On Wed 04-05-16 17:25:06, Johannes Weiner wrote:
> On Wed, May 04, 2016 at 09:49:02PM +0200, Michal Hocko wrote:
> > On Wed 04-05-16 10:13:06, Tim Chen wrote:
> > In order this to work other quite intrusive changes to the current
> > reclaim decisions would have to be made though. This is what I tried to
> > say. Look at get_scan_count() on how we are making many steps to ignore
> > swappiness or prefer the page cache. Even when we make swapout scale it
> > won't help much if we do not swap out that often. That's why I claim
> > that we really should think more long term and maybe reconsider these
> > decisions which were based on the rotating rust for the swap devices.
>
> While I agree that such balancing rework is necessary to make swap
> perform optimally, I don't see why this would be a dependency for
> making the mechanical swapout paths a lot leaner.

Ohh, I didn't say this would be a dependency. I am all for preparing
the code for a better scaling I just felt that the patch is quite large
with a small benefit at this moment and the initial description was not
very clear about the motivation and changes seemed to be shaped by an
artificial test case.

> I'm actually working on improving the LRU balancing decisions for fast
> random IO swap devices, and hope to have something to submit soon.

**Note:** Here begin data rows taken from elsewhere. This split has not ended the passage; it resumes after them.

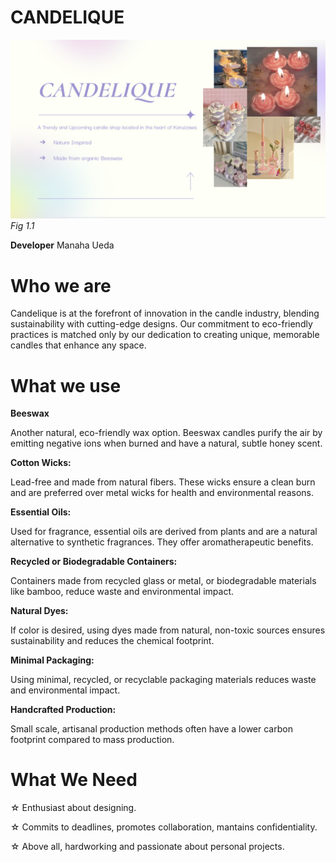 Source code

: # CANDELIQUE 
![](https://github.com/marinamen/unit3_project/blob/main/images/Screenshot%202024-01-15%20at%2008.01.25.png)
*Fig 1.1*

**Developer**
Manaha Ueda
# Who we are

Candelique is at the forefront of innovation in the candle industry, blending sustainability with cutting-edge designs. Our commitment to eco-friendly practices is matched only by our dedication to creating unique, memorable candles that enhance any space.


# What we use

**Beeswax** 

Another natural, eco-friendly wax option. Beeswax candles purify the air by emitting negative ions when burned and have a natural, subtle honey scent.

**Cotton Wicks:**

Lead-free and made from natural fibers. These wicks ensure a clean burn and are preferred over metal wicks for health and environmental reasons.

**Essential Oils:**

Used for fragrance, essential oils are derived from plants and are a natural alternative to synthetic fragrances. They offer aromatherapeutic benefits.

**Recycled or Biodegradable Containers:**

Containers made from recycled glass or metal, or biodegradable materials like bamboo, reduce waste and environmental impact.

**Natural Dyes:**

If color is desired, using dyes made from natural, non-toxic sources ensures sustainability and reduces the chemical footprint.

**Minimal Packaging:**

Using minimal, recycled, or recyclable packaging materials reduces waste and environmental impact.

**Handcrafted Production:**

Small scale, artisanal production methods often have a lower carbon footprint compared to mass production.




# What We Need


 ☆ Enthusiast about designing.

 ☆ Commits to deadlines, promotes collaboration, mantains confidentiality. 
 
 ☆ Above all, hardworking and passionate about personal projects.

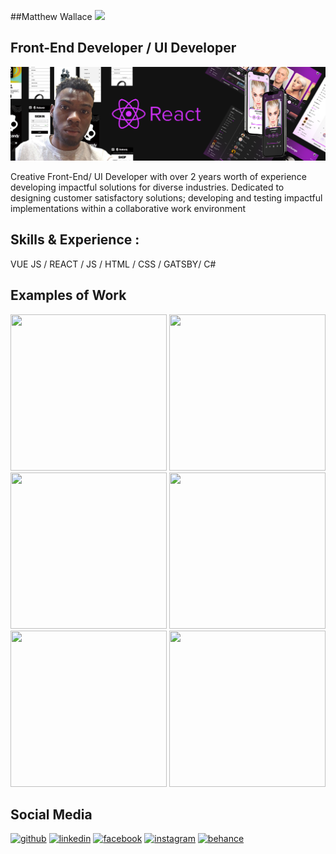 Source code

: 
##Matthew Wallace <img src='https://raw.githubusercontent.com/innng/innng/master/assets/kyubey.gif' />


## Front-End Developer / UI Developer
![Front-End Developer / UI Developer](https://github.com/matthewowallace/matthewowallace/blob/main/git%20cover.png)

Creative Front-End/ UI Developer with over 2 years worth of experience developing impactful solutions for diverse industries. Dedicated to designing customer satisfactory solutions; developing and testing impactful implementations within a collaborative work environment

## Skills & Experience : 
VUE JS / REACT / JS / HTML / CSS / GATSBY/ C#

## Examples of Work

<span>
<img src="https://scontent.fktp2-1.fna.fbcdn.net/v/t1.6435-9/s600x600/162218497_3958251194241405_1024333494781576987_n.jpg?_nc_cat=109&ccb=1-5&_nc_sid=730e14&_nc_ohc=UZJEe5rRD0QAX_CL_7B&_nc_ht=scontent.fktp2-1.fna&oh=00_AT8zbEqr0PN6pbntPeYMLzCB1mdVLcrY94KrkAptKPvchA&oe=62254768" width="250" height="250"/>

<img src="https://scontent.fktp2-1.fna.fbcdn.net/v/t1.6435-9/p600x600/204995871_4257745990958589_2543811449373770488_n.jpg?_nc_cat=101&ccb=1-5&_nc_sid=730e14&_nc_ohc=JhMZlC7FkuoAX_p_oxV&_nc_ht=scontent.fktp2-1.fna&oh=00_AT8_3ej3doA0peyD0moWjpH2f2WRcOTpzL9HSEBa_8Xh6w&oe=6224245B" width="250" height="250"/>

<img src="https://scontent.fktp2-1.fna.fbcdn.net/v/t1.6435-9/s600x600/161740401_3957993044267220_5306126495439312304_n.jpg?_nc_cat=111&ccb=1-5&_nc_sid=730e14&_nc_ohc=DXTBTInF4eMAX-HbDUj&tn=ffRstH0O3UpE2nhN&_nc_ht=scontent.fktp2-1.fna&oh=00_AT-4uJ9UXXA1s-CrJdmibA9tgYIBiTTDBN2zlNOlM_s1ww&oe=6223AC99" width="250" height="250"/>
  
<img src="https://github.com/matthewowallace/matthewowallace/blob/main/10.png" width="250" height="250"/>
  
<img src="https://github.com/matthewowallace/matthewowallace/blob/main/5.png" width="250" height="250" />
  
<img src="https://scontent.fktp2-1.fna.fbcdn.net/v/t1.6435-9/p180x540/168845845_4017638394969351_3174487645314005311_n.jpg?_nc_cat=111&ccb=1-5&_nc_sid=730e14&_nc_ohc=zUSOT-Ye11YAX_ehli8&_nc_ht=scontent.fktp2-1.fna&oh=00_AT8e43p7IcARRXwmMwAYAyFtbBfpCHmDDD3qh_rk5_7x1w&oe=6224CB56" width="250" height="250" />
<span/>

 ## Social Media
  
 <div/> 
  
[<img src='https://cdn.jsdelivr.net/npm/simple-icons@3.0.1/icons/github.svg' alt='github' height='40' color='#FF00FF'>](https://github.com/matthewowallace)  [<img src='https://cdn.jsdelivr.net/npm/simple-icons@3.0.1/icons/linkedin.svg' alt='linkedin' height='40' color='#FF00FF'>](https://www.linkedin.com/in/https://www.linkedin.com/in/matthew-w-8748b0196//)  [<img src='https://cdn.jsdelivr.net/npm/simple-icons@3.0.1/icons/facebook.svg' alt='facebook' height='40' color='#FF00FF'>](https://www.facebook.com/MatthewWallace)  [<img src='https://cdn.jsdelivr.net/npm/simple-icons@3.0.1/icons/instagram.svg' alt='instagram' height='40' color='#FF00FF'>](https://www.instagram.com/matthewowallace/)  [<img src='https://cdn.jsdelivr.net/npm/simple-icons@3.0.1/icons/behance.svg' alt='behance' height='40' color='#fff'>](https://www.behance.net/matthewwallace4)  
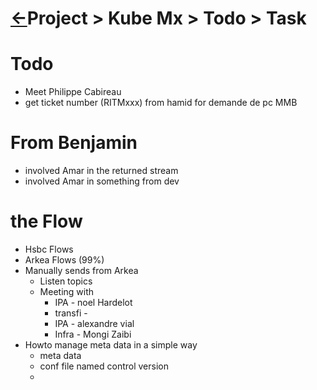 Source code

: <head><link rel="stylesheet" href="../../../../md.css"/><script src="../../../md.js"></script></head>

[//]: #(Reference)
[Repo_Readme]:    ../list/todo_list.md

# [&larr;][Repo_Readme]Project > Kube Mx > Todo > Task


# Todo
- Meet Philippe Cabireau
- get ticket number (RITMxxx) from hamid for demande de pc MMB

# From Benjamin
- involved Amar in the returned stream
- involved Amar in something from dev

# the Flow
- Hsbc Flows
- Arkea Flows (99%)
- Manually sends from Arkea
  - Listen topics 
  - Meeting with
    -  IPA - noel Hardelot
      - transfi - 
    -  IPA - alexandre vial
    -  Infra - Mongi Zaibi
- Howto manage meta data in a simple way
  - meta data
  - conf file named control version
  - 

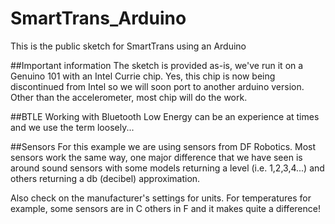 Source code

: # SmartTrans_Arduino
This is the public sketch for SmartTrans using an Arduino

##Important information
The sketch is provided as-is, we've run it on a Genuino 101 with an Intel Currie chip.  Yes, this chip is now being
discontinued from Intel so we will soon port to another arduino version.
Other than the accelerometer, most chip will do the work.

##BTLE
Working with Bluetooth Low Energy can be an experience at times and we use the term loosely...

##Sensors
For this example we are using sensors from DF Robotics. Most sensors work the same way, one major difference that we have
seen is around sound sensors with some models returning a level (i.e. 1,2,3,4...) and others returning a db (decibel) approximation.

Also check on the manufacturer's settings for units. For temperatures for example, some sensors are in C others in F and it makes quite a difference!
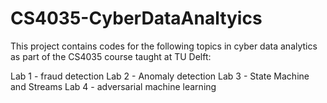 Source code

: # CS4035-CyberDataAnaltyics

This project contains codes for the following topics in cyber data analytics as part of the CS4035 course taught at TU Delft:

Lab 1 - fraud detection
Lab 2 - Anomaly detection
Lab 3 - State Machine and Streams
Lab 4 - adversarial machine learning
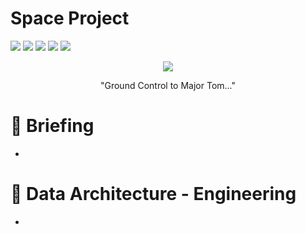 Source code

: # Space Project

<img src="https://img.shields.io/badge/Status-Under%20Development-yellowgreen"> <img src="https://img.shields.io/badge/Language-Python-yellow"> <img src="https://img.shields.io/badge/Postgres-blue"> <img src="https://img.shields.io/badge/Prefect-gray"> <img src="https://img.shields.io/badge/-Docker-9cf">

<p align="center"><img src= "https://user-images.githubusercontent.com/92702848/217097355-658b747d-039e-440f-8930-83e8d5d2abc8.jpg"></p>

<p align="center">"Ground Control to Major Tom..."</p>


# 🌌 Briefing

-

# :space_invader:	Data Architecture - Engineering

-



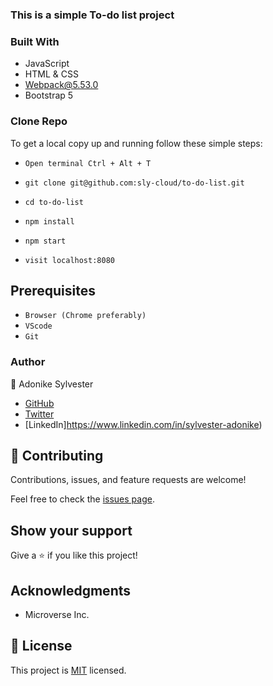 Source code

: ### This is a simple To-do list project

### Built With

- JavaScript
- HTML & CSS
- Webpack@5.53.0
- Bootstrap 5

### Clone Repo

To get a local copy up and running follow these simple steps:

- `Open terminal Ctrl + Alt + T`

- `git clone git@github.com:sly-cloud/to-do-list.git`

- `cd to-do-list`

- `npm install`

- `npm start`

- `visit localhost:8080`

## Prerequisites

- `Browser (Chrome preferably)`
- `VScode`
- `Git`

### Author

👤 Adonike Sylvester

- [GitHub](https://github.com/sly-cloud)
- [Twitter](https://twitter.com/sylvesterhills)
- [LinkedIn]https://www.linkedin.com/in/sylvester-adonike)

## 🤝 Contributing

Contributions, issues, and feature requests are welcome!

Feel free to check the [issues page](https://github.com/francisuloko/to-do-list/issues).

## Show your support

Give a ⭐️ if you like this project!

## Acknowledgments

- Microverse Inc.

## 📝 License

This project is [MIT](https://mit-license.org/) licensed.
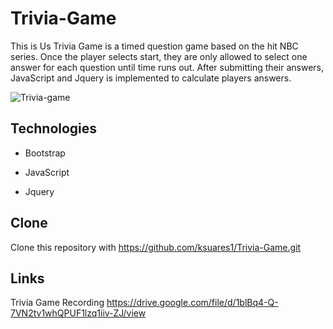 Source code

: # Trivia-Game

This is Us Trivia Game is a timed question game based on the hit NBC series. Once the player selects start, they are only allowed to select one answer for each question until time runs out. After submitting their answers, JavaScript and Jquery is implemented to calculate players answers. 



![Trivia-game](https://user-images.githubusercontent.com/44280043/81519843-82b6cf80-9310-11ea-9b04-4b2dc3d81ad2.png)


## Technologies
- Bootstrap
- JavaScript

- Jquery

## Clone
Clone this repository with https://github.com/ksuares1/Trivia-Game.git
        
## Links
Trivia Game Recording https://drive.google.com/file/d/1blBq4-Q-7VN2tv1whQPUF1lzq1iiv-ZJ/view
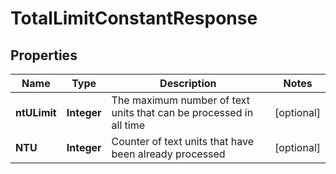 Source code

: 
# TotalLimitConstantResponse

## Properties
Name | Type | Description | Notes
------------ | ------------- | ------------- | -------------
**ntULimit** | **Integer** | The maximum number of text units that can be processed in all time |  [optional]
**NTU** | **Integer** | Counter of text units that have been already processed |  [optional]



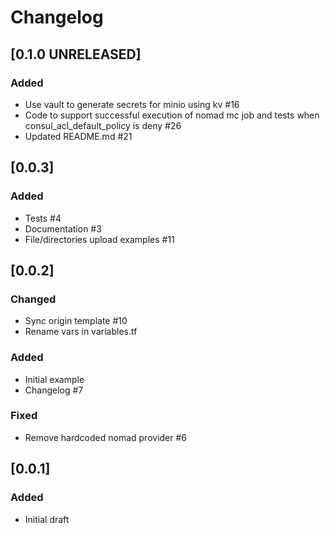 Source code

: # Changelog

## [0.1.0 UNRELEASED]

### Added

- Use vault to generate secrets for minio using kv #16
- Code to support successful execution of nomad mc job and tests when consul_acl_default_policy is deny #26
- Updated README.md #21

## [0.0.3]

### Added

- Tests #4
- Documentation #3
- File/directories upload examples #11

## [0.0.2]

### Changed

- Sync origin template #10
- Rename vars in variables.tf

### Added

- Initial example
- Changelog #7

### Fixed

- Remove hardcoded nomad provider #6

## [0.0.1]

### Added

- Initial draft
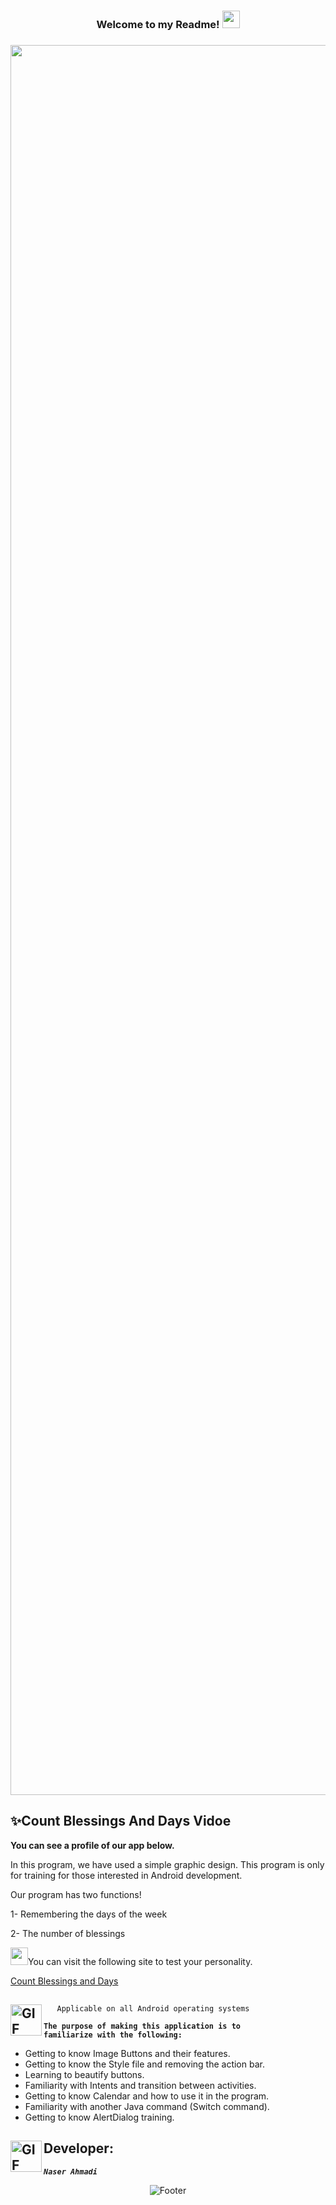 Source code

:  <h3 align="center">
  
  Welcome to my Readme!
  <img src="https://media.giphy.com/media/hvRJCLFzcasrR4ia7z/giphy.gif" width="28">

</h3>
 <h3 align="center">
  
  <img src="https://encrypted-tbn0.gstatic.com/images?q=tbn:ANd9GcRsKMgxvHYpLmcQGoyo3-_OdvUUBXHMqrkK0A&usqp=CAU" width="2800">

</h3>

## ✨Count Blessings  And Days Vidoe

<p><strong>You can see a profile of our app below.</strong></p>


<p>In this program, we have used a simple graphic design. This program is only for training for those interested in Android development.</p> 
<p>Our program has two functions!</p>
<p>1- Remembering the days of the week</p>
<p>2- The number of blessings</p>


<p><img src="https://sitek.ir/wp-content/uploads/2019/10/screencapture-identity-flickr-sign-up-2019-09-23-14_17_41.png" width="28">You can visit the following site to test your personality.</p>

[Count Blessings and Days](https://myzekr.com/)


## <img align="left" alt="GIF" height="50px" src="https://www.toptimenet.com/images/setting.gif"/>  
  <ul>
        
       Applicable on all Android operating systems
          
  </ul>


  <code><strong>The purpose of making this application is to familiarize with the following:</strong></code>

<ul>
    <li>
         Getting to know Image Buttons and their features.
    </li>
    <li>
         Getting to know the Style file and removing the action bar.
    </li>
    <li>
         Learning to beautify buttons.
    </li>
    <li>
         Familiarity with Intents and transition between activities.
    </li>
    <li>
         Getting to know Calendar and how to use it in the program.
    </li>
    <li>
         Familiarity with another Java command (Switch command).
    </li>
    <li>
         Getting to know AlertDialog training.
    </li>
</ul>

   
## <img align="left" alt="GIF" height="50px" src="https://cdn.dribbble.com/users/2131993/screenshots/4948736/thoughtworks-gif_dribbble.gif"/>    Developer:

   <code><em><strong>Naser Ahmadi</strong></em></code>

  <div align="center">
  <img src="https://readme-typing-svg.herokuapp.com?font=Dancing+Script&size=30&color=F38F02&center=true&vCenter=true&width=300&height=50&lines=Thanks+for+your+visit!;Have+a+nice+day!;" alt="Footer"></img>
  </div>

That is really good to hear!

> > > I understand that the patch set is a little large. Any better
> > > ideas for achieving similar ends will be appreciated.  I put
> > > out these patches in the hope that it will spur solutions
> > > to improve swap.
> > >
> > > Perhaps the first two patches to make shrink_page_list into
> > > smaller components can be considered first, as a first step 
> > > to make any changes to the reclaim code easier.
>
> It makes sense that we need to batch swap allocation and swap cache
> operations. Unfortunately, the patches as they stand turn
> shrink_page_list() into an unreadable mess. This would need better
> refactoring before considering them for upstream merging. The swap
> allocation batching should not obfuscate the main sequence of events
> that is happening for both file-backed and anonymous pages.

That was my first impression as well but to be fair I only skimmed
through the patch so I might be just biased by the size.

> It'd also be great if the remove_mapping() batching could be done
> universally for all pages, given that in many cases file pages from
> the same inode also cluster together on the LRU.

Agreed!

--
Michal Hocko
SUSE Labs